There are good things. The scenes involving cars are all... well, real. I've read a bit about how they were filmed (Mardenborough was his own stunt driver) and it's really great to see a film about motor racing featuring actual driving. Le Mans and Le Mans '66 (the former featuring scenes of the actual race) are probably the best examples of motor racing being properly depicted in films but this is genuinely right up there with them. The acting is all great too. Archie Madekwe is good as a young guy who becomes determined to prove himself. Orlando Bloom is surprisingly good as a bit of a chancing wheeler dealer who convinces Nissan to let someone who's only ever played a video game into a real car. David Harbour is the best turn as the cynical, jaded former driver turned engineer who ends up believing in the kid with a dream. Geri can't act any more than she can sing.
Some things I disliked go beyond my own knowledge of the story and medium. There are four separate races in the film where Jann gets the race result he needs on the last lap, with a split-second run to the finish line. When he competes in GT Academy, the instructors and some of the competitors are mean to him. Some of the competitors in GT Academy are girls. When he gets the race seat with Nissan, his own pit crew tell him he's a geek and he shouldn't be there. When he's racing, there's another guy who's arrogant and stuck up (driving a gold chrome Lamborghini sponsored by Moet champagne) who literally drives into Jann on more than one occasion. It doesn't really take any knowledge of motorsport to know that these things range from fanciful to outright ridiculous.
The two main things I felt the film lacked were context for Jann's career and, oddly, references to Gran Turismo. When he's trying to qualify for GT Academy he plays the game, but sees himself in a real car. When he's racing for real, he sees the game. It's neat way of showing how the two fields can overlap. But outside of Orlando saying (more than once) that Gran Turismo is "the most realistic driving simulator ever created" (it really, really isn't) the game ends up getting lost as time goes on. The film is about the person so this is understandable, but I think more could have been made about how he honed his skills first. The film may as as well start by saying "he played this a lot and got really good and now he's about to be in a competition". I'm saying this with my Gran Turismo fan hat on, obviously. The film also doesn't make any reference to the other people who became racing drivers through the GT Academy in other years, which is a real shame.
When he does qualify from GT Academy and starts racing we don't get much explanation of where the races are, what the competition is or even what he's driving. I don't know if there was a licensing issue here (although it's based on a true story the film as a whole largely glosses over the fine details) but even a voiceover and twenty second montage before the first race would have been enough. "This is your car, a Nissan GT-R GT3. It can go this fast it's got this much power..." and so on. The film inevitably builds towards a climax at Le Mans and the same applies here. It's the hardest race in the world! Alright, care to explain why? Or what he's driving here? And if Le Mans is the toughest race in the world on the toughest track in the world, then what exactly is the Nurburgring, where he drove and crashed and killed a spectator?
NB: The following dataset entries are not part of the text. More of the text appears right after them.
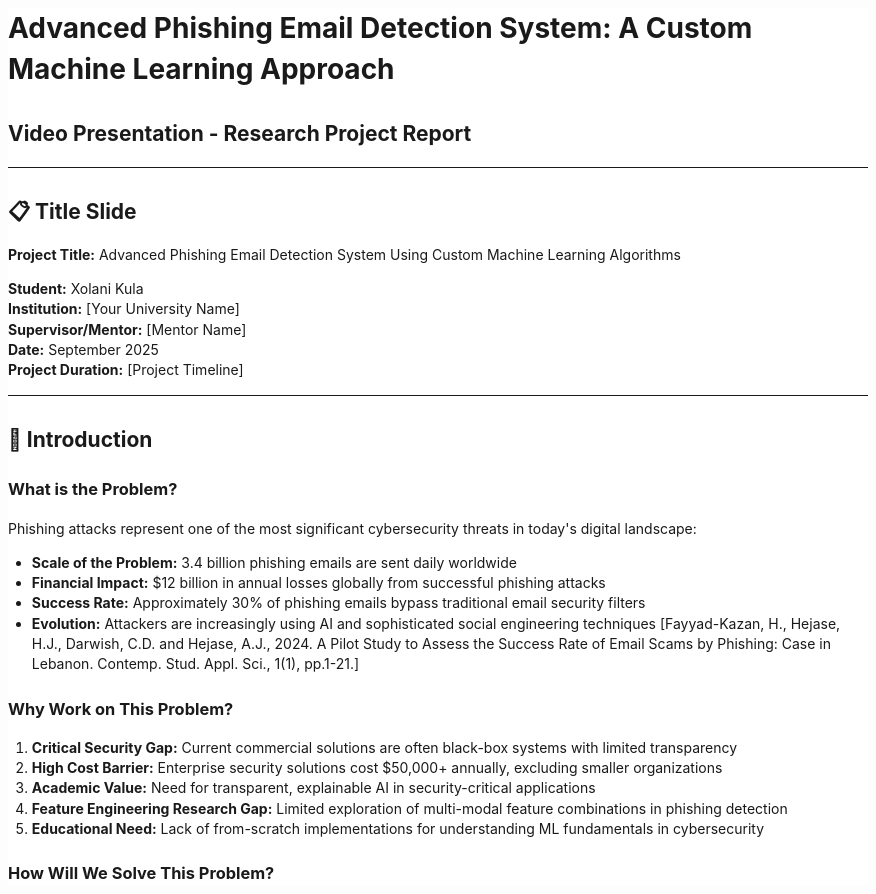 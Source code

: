# Advanced Phishing Email Detection System: A Custom Machine Learning Approach
## Video Presentation - Research Project Report

---

## 📋 Title Slide

**Project Title:** Advanced Phishing Email Detection System Using Custom Machine Learning Algorithms

**Student:** Xolani Kula  
**Institution:** [Your University Name]  
**Supervisor/Mentor:** [Mentor Name]  
**Date:** September 2025  
**Project Duration:** [Project Timeline]

---

## 🎯 Introduction

### What is the Problem?

Phishing attacks represent one of the most significant cybersecurity threats in today's digital landscape:

- **Scale of the Problem:** 3.4 billion phishing emails are sent daily worldwide
- **Financial Impact:** $12 billion in annual losses globally from successful phishing attacks
- **Success Rate:** Approximately 30% of phishing emails bypass traditional email security filters
- **Evolution:** Attackers are increasingly using AI and sophisticated social engineering techniques [Fayyad-Kazan, H., Hejase, H.J., Darwish, C.D. and Hejase, A.J., 2024. A Pilot Study to Assess the Success Rate of Email Scams by Phishing: Case in Lebanon. Contemp. Stud. Appl. Sci., 1(1), pp.1-21.]




### Why Work on This Problem?

1. **Critical Security Gap:** Current commercial solutions are often black-box systems with limited transparency
2. **High Cost Barrier:** Enterprise security solutions cost $50,000+ annually, excluding smaller organizations
3. **Academic Value:** Need for transparent, explainable AI in security-critical applications
4. **Feature Engineering Research Gap:** Limited exploration of multi-modal feature combinations in phishing detection
5. **Educational Need:** Lack of from-scratch implementations for understanding ML fundamentals in cybersecurity

### How Will We Solve This Problem?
Also, all scenes at "Le Mans" were filmed at the Hungaroring in Hungary. You can tell because that whole track is about the same size as the pit lane building at Le Mans. If you don't know anything about motor racing, this is fine. Even knowing why it was like this, it made my teeth itch.
I didn't really have any expectations about this going in. I just went to see it because I like Gran Turismo. By its own nature the concept is something I could easily pick holes in. Some of these are excusable, some just make me frustrated because it seems like an easy thing to have added or changed. Either way I think this actually did end up being better than I expected, and the critical response seems to agree with me. If anything that just makes it more frustrating, than I can just see one or two improvements.